Giving the image to Tesseract-OCR it can detect the names fine - can't see any errors in any of the letters - but for some of the numbers it's doing a ridiculously bad job, even after processing the image to increase contrast and make things completely unambiguous, I still get "ns" in place of "118", or when the numbers are "0 124 97 221" it provides "Q 124 on eel"
Anyone know of OCR that can actually detect digits? Or even just something which behaves consistently - I can easily de-1337 if it simply mis-identifies - but not when "ee" might represent 77 or 84 or something else entirely! :@
I could probably ask for an emailed copy, but I don't understand how detecting numerical digits can be difficult.
What's even more frustrating is that it's supposed to be possible to limit Terreract to only detecting digits, but it doesn't work - it turns out they removed the ability to blacklist/whitelist characters in the current version. :@
It is annoying it doesn't seem to have moved on in the past two decades - it should be possible to point OCR at anything, have it identify glyphs, then ask for feedback on which ones it got wrong, repeat until happy.
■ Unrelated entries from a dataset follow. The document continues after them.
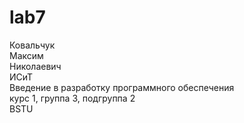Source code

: # lab7
Ковальчук <br>
Максим <br>
Николаевич <br>
ИСиТ <br>
Введение в разработку программного обеспечения <br>
курс 1, группа 3, подгруппа 2 <br>
BSTU
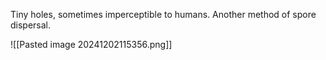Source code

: Tiny holes, sometimes imperceptible to humans. Another method of spore dispersal.

![[Pasted image 20241202115356.png]]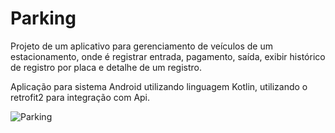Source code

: # Parking

Projeto de um aplicativo para gerenciamento de veículos de um estacionamento, onde é registrar entrada, pagamento, saída, exibir histórico de registro por placa e detalhe de um registro.

Aplicação para sistema Android utilizando linguagem Kotlin, utilizando o retrofit2 para integração com Api.

![Parking](https://user-images.githubusercontent.com/60019021/158657696-8bf79104-99b4-4151-b787-5a39e97617ab.jpeg)
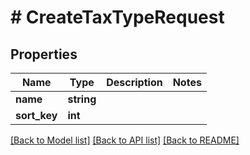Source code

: # # CreateTaxTypeRequest

## Properties

Name | Type | Description | Notes
------------ | ------------- | ------------- | -------------
**name** | **string** |  |
**sort_key** | **int** |  |

[[Back to Model list]](../../README.md#models) [[Back to API list]](../../README.md#endpoints) [[Back to README]](../../README.md)
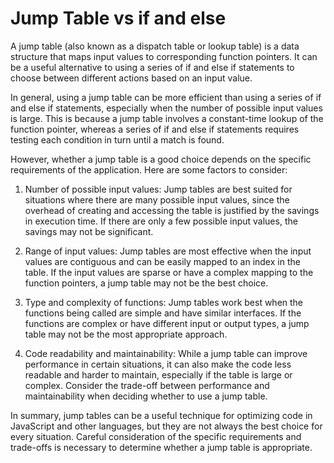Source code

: # Jump Table vs if and else

A jump table (also known as a dispatch table or lookup table) is a data structure that maps input values to corresponding function pointers. It can be a useful alternative to using a series of if and else if statements to choose between different actions based on an input value.

In general, using a jump table can be more efficient than using a series of if and else if statements, especially when the number of possible input values is large. This is because a jump table involves a constant-time lookup of the function pointer, whereas a series of if and else if statements requires testing each condition in turn until a match is found.

However, whether a jump table is a good choice depends on the specific requirements of the application. Here are some factors to consider:

1. Number of possible input values: Jump tables are best suited for situations where there are many possible input values, since the overhead of creating and accessing the table is justified by the savings in execution time. If there are only a few possible input values, the savings may not be significant.

2. Range of input values: Jump tables are most effective when the input values are contiguous and can be easily mapped to an index in the table. If the input values are sparse or have a complex mapping to the function pointers, a jump table may not be the best choice.

3. Type and complexity of functions: Jump tables work best when the functions being called are simple and have similar interfaces. If the functions are complex or have different input or output types, a jump table may not be the most appropriate approach.

4. Code readability and maintainability: While a jump table can improve performance in certain situations, it can also make the code less readable and harder to maintain, especially if the table is large or complex. Consider the trade-off between performance and maintainability when deciding whether to use a jump table.

In summary, jump tables can be a useful technique for optimizing code in JavaScript and other languages, but they are not always the best choice for every situation. Careful consideration of the specific requirements and trade-offs is necessary to determine whether a jump table is appropriate.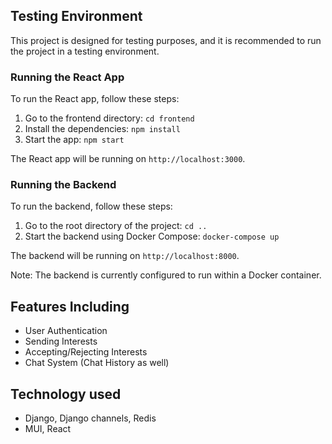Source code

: ## Testing Environment

This project is designed for testing purposes, and it is recommended to run the project in a testing environment.

### Running the React App

To run the React app, follow these steps:

1. Go to the frontend directory: `cd frontend`
2. Install the dependencies: `npm install`
3. Start the app: `npm start`

The React app will be running on `http://localhost:3000`.

### Running the Backend

To run the backend, follow these steps:

1. Go to the root directory of the project: `cd ..`
2. Start the backend using Docker Compose: `docker-compose up`

The backend will be running on `http://localhost:8000`.

Note: The backend is currently configured to run within a Docker container.

## Features Including
- User Authentication
- Sending Interests
- Accepting/Rejecting Interests
- Chat System (Chat History as well)

## Technology used
- Django, Django channels, Redis
- MUI, React
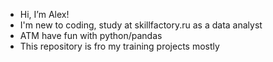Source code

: - Hi, I’m Alex!
- I'm new to coding, study at skillfactory.ru as a data analyst
- ATM have fun with python/pandas
- This repository is fro my training projects mostly

<!---
xandervoron/xandervoron is a ✨ special ✨ repository because its `README.md` (this file) appears on your GitHub profile.
You can click the Preview link to take a look at your changes.
--->
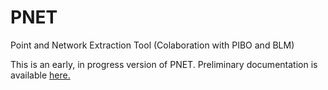 # PNET
Point and Network Extraction Tool (Colaboration with PIBO and BLM)

This is an early, in progress version of PNET. Preliminary documentation is available [here.](https://docs.google.com/document/d/1ATTYFqFD9iCjxQQI3gUr8LyqOtvCDAdfDRMWjDhhNTw/edit?usp=sharing)
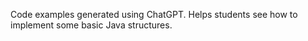 Code examples generated using ChatGPT. Helps students see how to implement some basic Java structures.
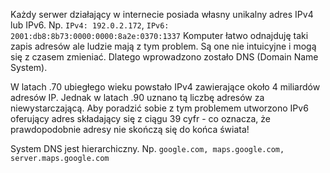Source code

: Każdy serwer działający w internecie posiada własny unikalny adres IPv4 lub IPv6.
Np. `IPv4: 192.0.2.172`, `IPv6: 2001:db8:8b73:0000:0000:8a2e:0370:1337`
Komputer łatwo odnajduję taki zapis adresów ale ludzie mają z tym problem. Są one nie intuicyjne i mogą się z czasem zmieniać. Dlatego wprowadzono zostało DNS (Domain Name System).

W latach .70 ubiegłego wieku powstało IPv4 zawierające około 4 miliardów adresów IP. Jednak w latach .90 uznano tą liczbę adresów za niewystarczającą. Aby poradzić sobie z tym problemem utworzono IPv6 oferujący adres składający się z ciągu 39 cyfr - co oznacza, że prawdopodobnie adresy nie skończą się do końca świata!

System DNS jest hierarchiczny. Np. `google.com, maps.google.com, server.maps.google.com`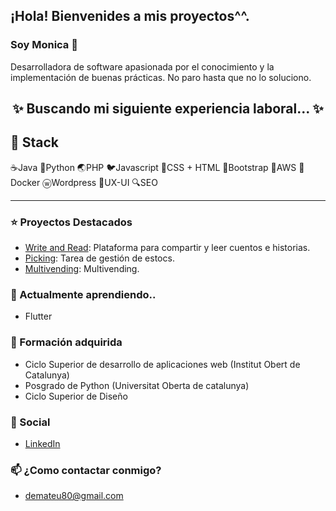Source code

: ## ¡Hola! Bienvenides a mis proyectos^^. 
### Soy Monica 👋
<p>Desarrolladora de software apasionada por el conocimiento y la implementación de buenas prácticas. No paro hasta que no lo soluciono.</p>

<h2 align="center">
  ✨ Buscando mi siguiente experiencia laboral... ✨
</h2>

## 💼 Stack
☕️Java 🐍Python 🌏PHP 🐦Javascript 🦚CSS + HTML 🦎Bootstrap 🐘AWS 🐳Docker ⓦWordpress 🌈UX-UI 🔍SEO
<hr>

### ⭐️ Proyectos Destacados
- [Write and Read](https://github.com/demateu/write_and_read): Plataforma para compartir y leer cuentos e historias.
- [Picking](https://github.com/demateu/picking): Tarea de gestión de estocs.
- [Multivending](https://github.com/demateu/multivending): Multivending.

### 🌱 Actualmente aprendiendo..
- Flutter

### 🧠 Formación adquirida
- Ciclo Superior de desarrollo de aplicaciones web (Institut Obert de Catalunya)
- Posgrado de Python (Universitat Oberta de catalunya)
- Ciclo Superior de Diseño

### 💬 Social
- [LinkedIn](https://www.linkedin.com/in/demateu/)

### 📫 ¿Como contactar conmigo?
- <a href="mailto:demateu80@gmail.com">demateu80@gmail.com</a>

<!--
**demateu/demateu** is a ✨ _special_ ✨ repository because its `README.md` (this file) appears on your GitHub profile.
Here are some ideas to get you started:
- 🤔 I’m looking for help with ...
- ⚡ Fun fact: ...
## 🔭 Actualmente trabajando en..
- Una app para practicar Flutter
-->
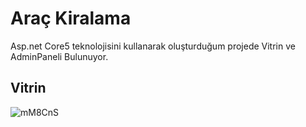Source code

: <h1>Araç Kiralama</h1>
<p>Asp.net Core5 teknolojisini kullanarak oluşturduğum projede Vitrin ve AdminPaneli Bulunuyor. </p>
<h2>Vitrin</h2>
<img class="my-4" src="https://i.hizliresim.com/mM8CnS.png" alt="mM8CnS">
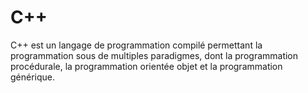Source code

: # C++
C++ est un langage de programmation compilé permettant la programmation sous de multiples paradigmes, dont la programmation procédurale, la programmation orientée objet et la programmation générique.
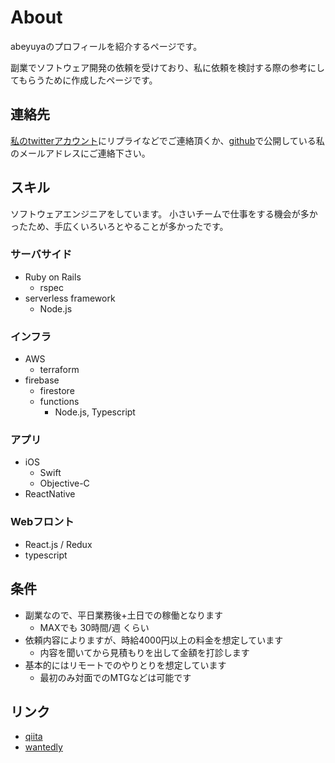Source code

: # About

abeyuyaのプロフィールを紹介するページです。

副業でソフトウェア開発の依頼を受けており、私に依頼を検討する際の参考にしてもらうために作成したページです。

## 連絡先

[私のtwitterアカウント](https://twitter.com/abe_abe_yuya)にリプライなどでご連絡頂くか、[github](https://github.com/abeyuya)で公開している私のメールアドレスにご連絡下さい。


## スキル

ソフトウェアエンジニアをしています。
小さいチームで仕事をする機会が多かったため、手広くいろいろとやることが多かったです。


### サーバサイド

- Ruby on Rails
  - rspec
- serverless framework
  - Node.js

### インフラ

- AWS
  - terraform
- firebase
  - firestore
  - functions
    - Node.js, Typescript

### アプリ

- iOS
  - Swift
  - Objective-C
- ReactNative

### Webフロント

- React.js / Redux
- typescript


## 条件

- 副業なので、平日業務後+土日での稼働となります
  - MAXでも 30時間/週 くらい
- 依頼内容によりますが、時給4000円以上の料金を想定しています
  - 内容を聞いてから見積もりを出して金額を打診します
- 基本的にはリモートでのやりとりを想定しています
  - 最初のみ対面でのMTGなどは可能です


## リンク

- [qiita](https://qiita.com/abeyuya)
- [wantedly](https://www.wantedly.com/users/805368)
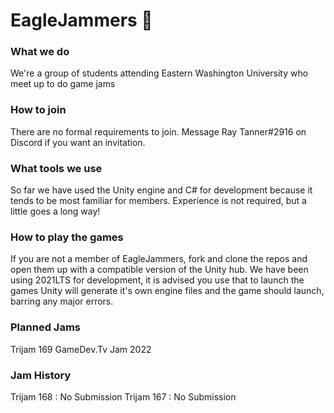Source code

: # EagleJammers 🦅

### What we do
We're a group of students attending Eastern Washington University who meet up to do game jams

### How to join
There are no formal requirements to join. Message Ray Tanner#2916 on Discord if you want an invitation.

### What tools we use
So far we have used the Unity engine and C# for development because it tends to be most familiar for members.
Experience is not required, but a little goes a long way!

### How to play the games 
If you are not a member of EagleJammers, fork and clone the repos and open them up with a compatible version of the Unity hub.
We have been using 2021LTS for development, it is advised you use that to launch the games
Unity will generate it's own engine files and the game should launch, barring any major errors.

### Planned Jams
Trijam 169
GameDev.Tv Jam 2022

### Jam History
Trijam 168 : No Submission
Trijam 167 : No Submission

<!--

**Here are some ideas to get you started:**

🙋‍♀️ A short introduction - what is your organization all about?
🌈 Contribution guidelines - how can the community get involved?
👩‍💻 Useful resources - where can the community find your docs? Is there anything else the community should know?
🍿 Fun facts - what does your team eat for breakfast?
🧙 Remember, you can do mighty things with the power of [Markdown](https://docs.github.com/github/writing-on-github/getting-started-with-writing-and-formatting-on-github/basic-writing-and-formatting-syntax)
-->
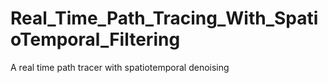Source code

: # Real_Time_Path_Tracing_With_SpatioTemporal_Filtering
A real time path tracer with spatiotemporal denoising
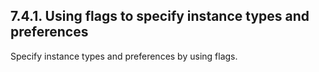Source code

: ## 7.4.1. Using flags to specify instance types and preferences

Specify instance types and preferences by using flags.

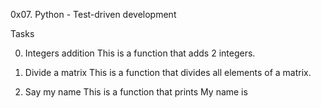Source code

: 0x07. Python - Test-driven development

Tasks

0. Integers addition
This is a function that adds 2 integers.

1. Divide a matrix
This is a function that divides all elements of a matrix.

2. Say my name
This is a function that prints My name is <first name> <last name>
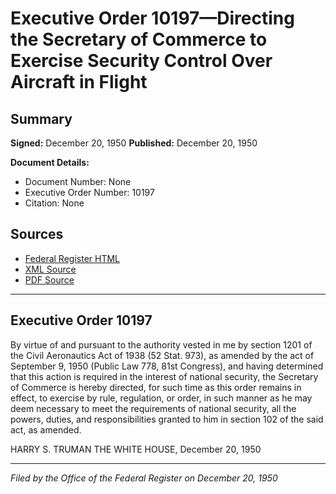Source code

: # Executive Order 10197—Directing the Secretary of Commerce to Exercise Security Control Over Aircraft in Flight

## Summary

**Signed:** December 20, 1950
**Published:** December 20, 1950

**Document Details:**
- Document Number: None
- Executive Order Number: 10197
- Citation: None

## Sources
- [Federal Register HTML](https://www.presidency.ucsb.edu/documents/executive-order-10197-directing-the-secretary-commerce-exercise-security-control-over)
- [XML Source](None)
- [PDF Source](None)

---

## Executive Order 10197

By virtue of and pursuant to the authority vested in me by section 1201 of the Civil Aeronautics Act of 1938 (52 Stat. 973), as amended by the act of September 9, 1950 (Public Law 778, 81st Congress), and having determined that this action is required in the interest of national security, the Secretary of Commerce is hereby directed, for such time as this order remains in effect, to exercise by rule, regulation, or order, in such manner as he may deem necessary to meet the requirements of national security, all the powers, duties, and responsibilities granted to him in section 102 of the said act, as amended.

HARRY S. TRUMAN
THE WHITE HOUSE,
December 20, 1950

---

*Filed by the Office of the Federal Register on December 20, 1950*
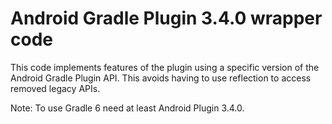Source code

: # Android Gradle Plugin 3.4.0 wrapper code

This code implements features of the plugin using a specific version of the Android Gradle Plugin API.
This avoids having to use reflection to access removed legacy APIs.

Note: To use Gradle 6 need at least Android Plugin 3.4.0.

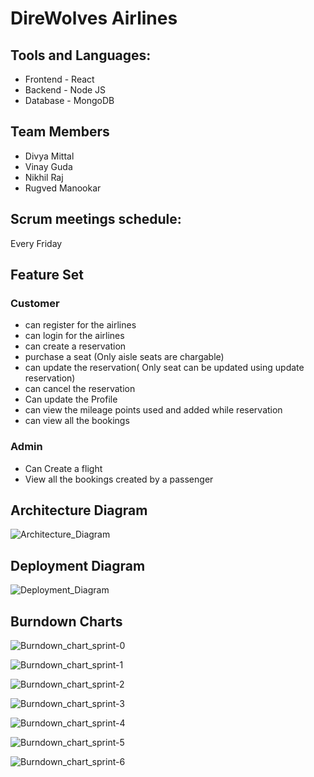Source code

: 
# DireWolves Airlines

## Tools and Languages:

* Frontend - React
* Backend - Node JS
* Database - MongoDB

## Team Members

* Divya Mittal
* Vinay Guda
* Nikhil Raj
* Rugved Manookar

## Scrum meetings schedule:

Every Friday

## Feature Set 
### Customer
*  can register for the airlines
*  can login for the airlines
*  can create a reservation 
*  purchase a seat (Only aisle seats are chargable)
*  can update the reservation( Only seat can be updated using update reservation)
*  can cancel the reservation
*  Can update the Profile
*  can view the mileage points used and added while reservation
*  can view all the bookings

### Admin
* Can Create a flight
* View all the bookings created by a passenger


## Architecture Diagram

![Architecture_Diagram](https://github.com/gopinathsjsu/team-project-direwolves/blob/0e7fbd0209c3a947c62036579a02405d49c43f63/Documentation/Architecture_Diagram/Architecture%20Diagram.png)


## Deployment Diagram

![Deployment_Diagram](https://github.com/gopinathsjsu/team-project-direwolves/blob/7d67e07cacf810746d84cf884637f166d211d9f8/Documentation/Deployment%20Diagram/Deployment%20Diagram0.png)

## Burndown Charts

![Burndown_chart_sprint-0](https://github.com/gopinathsjsu/team-project-direwolves/blob/b462bd89a9099fc5a99fde4df7fcb2594c72d8bf/Documentation/Burndown%20Charts/Sprint%200.png)

![Burndown_chart_sprint-1](https://github.com/gopinathsjsu/team-project-direwolves/blob/f8c79bb2e805c3cf68369558f18ab59e5fdd0f02/Documentation/Burndown%20Charts/Sprint%201.png)

![Burndown_chart_sprint-2](https://github.com/gopinathsjsu/team-project-direwolves/blob/f8c79bb2e805c3cf68369558f18ab59e5fdd0f02/Documentation/Burndown%20Charts/Sprint%202.png)

![Burndown_chart_sprint-3](https://github.com/gopinathsjsu/team-project-direwolves/blob/f8c79bb2e805c3cf68369558f18ab59e5fdd0f02/Documentation/Burndown%20Charts/Sprint%203.png)

![Burndown_chart_sprint-4](https://github.com/gopinathsjsu/team-project-direwolves/blob/b462bd89a9099fc5a99fde4df7fcb2594c72d8bf/Documentation/Burndown%20Charts/Sprint%204.png)

![Burndown_chart_sprint-5](https://github.com/gopinathsjsu/team-project-direwolves/blob/b462bd89a9099fc5a99fde4df7fcb2594c72d8bf/Documentation/Burndown%20Charts/Sprint%205.png)

![Burndown_chart_sprint-6](https://github.com/gopinathsjsu/team-project-direwolves/blob/b462bd89a9099fc5a99fde4df7fcb2594c72d8bf/Documentation/Burndown%20Charts/Sprint%206.png)
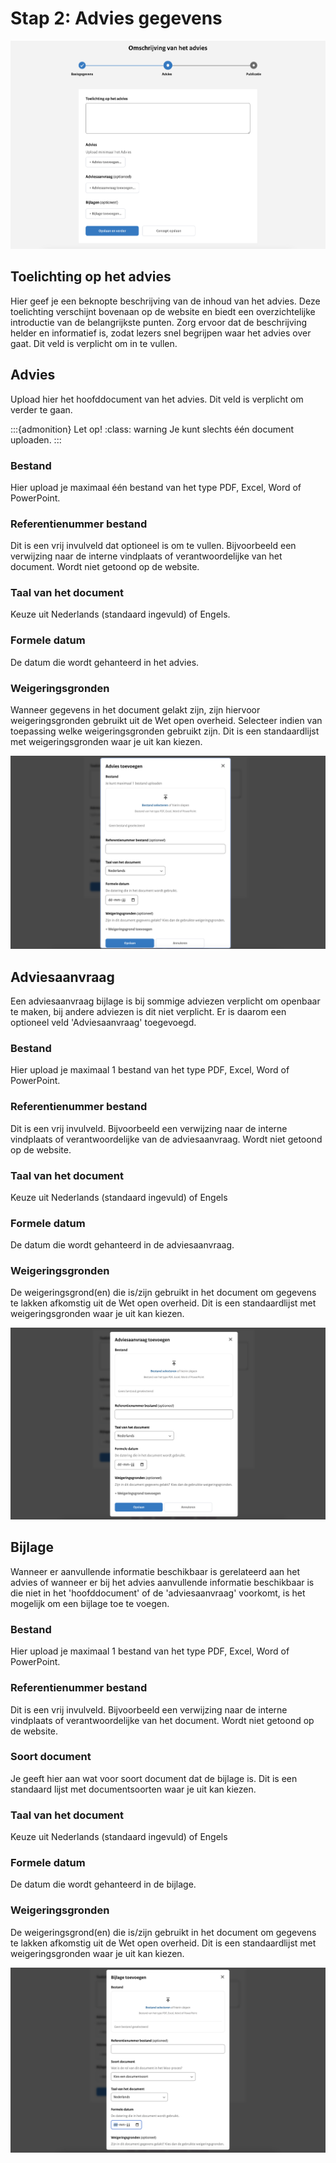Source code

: <!-- markdownlint-disable MD024 -->

# Stap 2: Advies gegevens

![Afbeelding toont de tweede stap van de upload wizard van de balie](img/advies_2.png)

## Toelichting op het advies

Hier geef je een beknopte beschrijving van de inhoud van het advies. Deze toelichting verschijnt bovenaan op de website
en biedt een overzichtelijke introductie van de belangrijkste punten. Zorg ervoor dat de beschrijving helder en informatief is,
zodat lezers snel begrijpen waar het advies over gaat. Dit veld is verplicht om in te vullen.

## Advies

Upload hier het hoofddocument van het advies. Dit veld is verplicht om verder te gaan.

:::{admonition} Let op!
:class: warning
Je kunt slechts één document uploaden.
:::

### Bestand

Hier upload je maximaal één bestand van het type PDF, Excel, Word of PowerPoint.

### Referentienummer bestand

Dit is een vrij invulveld dat optioneel is om te vullen. Bijvoorbeeld een verwijzing naar de interne vindplaats of verantwoordelijke
van het document. Wordt niet getoond op de website.

### Taal van het document

Keuze uit Nederlands (standaard ingevuld) of Engels.

### Formele datum

De datum die wordt gehanteerd in het advies.

### Weigeringsgronden

Wanneer gegevens in het document gelakt zijn, zijn hiervoor weigeringsgronden gebruikt uit de Wet open overheid. Selecteer
indien van toepassing welke weigeringsgronden gebruikt zijn. Dit is een standaardlijst met weigeringsgronden waar je uit kan kiezen.

![Afbeelding toont de derde stap van de uploadwizard van de balie waarin de metadata voor het hoofddocument wordt ingevuld.](img/advies_2_hoofddocument.png)

## Adviesaanvraag

Een adviesaanvraag bijlage is bij sommige adviezen verplicht om openbaar te maken, bij andere adviezen is dit niet verplicht.  Er is daarom een optioneel veld 'Adviesaanvraag' toegevoegd.

### Bestand

Hier upload je maximaal 1 bestand van het type PDF, Excel, Word of PowerPoint.

### Referentienummer bestand

Dit is een vrij invulveld. Bijvoorbeeld een verwijzing naar de interne vindplaats of verantwoordelijke van de adviesaanvraag.
Wordt niet getoond op de website.

### Taal van het document

Keuze uit Nederlands (standaard ingevuld) of Engels

### Formele datum

De datum die wordt gehanteerd in de adviesaanvraag.

### Weigeringsgronden

De weigeringsgrond(en) die is/zijn gebruikt in het document om gegevens te lakken afkomstig uit de Wet open overheid. Dit is
een standaardlijst met weigeringsgronden waar je uit kan kiezen.

![Afbeelding toont de upload wizard voor de bijlage](img/advies_2_adviesaanvraag.png)

## Bijlage

Wanneer er aanvullende informatie beschikbaar is gerelateerd aan het advies of wanneer er bij het advies aanvullende
informatie beschikbaar is die niet in het 'hoofddocument' of de 'adviesaanvraag' voorkomt, is het mogelijk om een bijlage toe te voegen.

### Bestand

Hier upload je maximaal 1 bestand van het type PDF, Excel, Word of PowerPoint.

### Referentienummer bestand

Dit is een vrij invulveld. Bijvoorbeeld een verwijzing naar de interne vindplaats of verantwoordelijke van het document.
Wordt niet getoond op de website.

### Soort document

Je geeft hier aan wat voor soort document dat de bijlage is. Dit is een standaard lijst met documentsoorten waar je uit kan kiezen.

### Taal van het document

Keuze uit Nederlands (standaard ingevuld) of Engels

### Formele datum

De datum die wordt gehanteerd in de bijlage.

### Weigeringsgronden

De weigeringsgrond(en) die is/zijn gebruikt in het document om gegevens te lakken afkomstig uit de Wet open overheid. Dit is
een standaardlijst met weigeringsgronden waar je uit kan kiezen.

![Afbeelding toont de upload wizard voor de bijlage](img/advies_2_bijlage.png)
Bleh.
For example, attached is a crop of the row that gave "Q 124 on eel" - on its own it produces "124 97 2el", and in the first image (fixed horizontal/verticals, but gridlines still present and no brightness/contrast changes), it came closest with "0 124 on 221".
The formatting it produced was all over the place, but it did a good job on the numbers - a handful of mistakes, mostly with zeroes. A couple of incorrect numbers (161->151 and 77->17) which were highlighted through the totals not matching, but compared to Tesseract it was brilliant.
Happy Peter -> :)
We need to set Stallman on them all.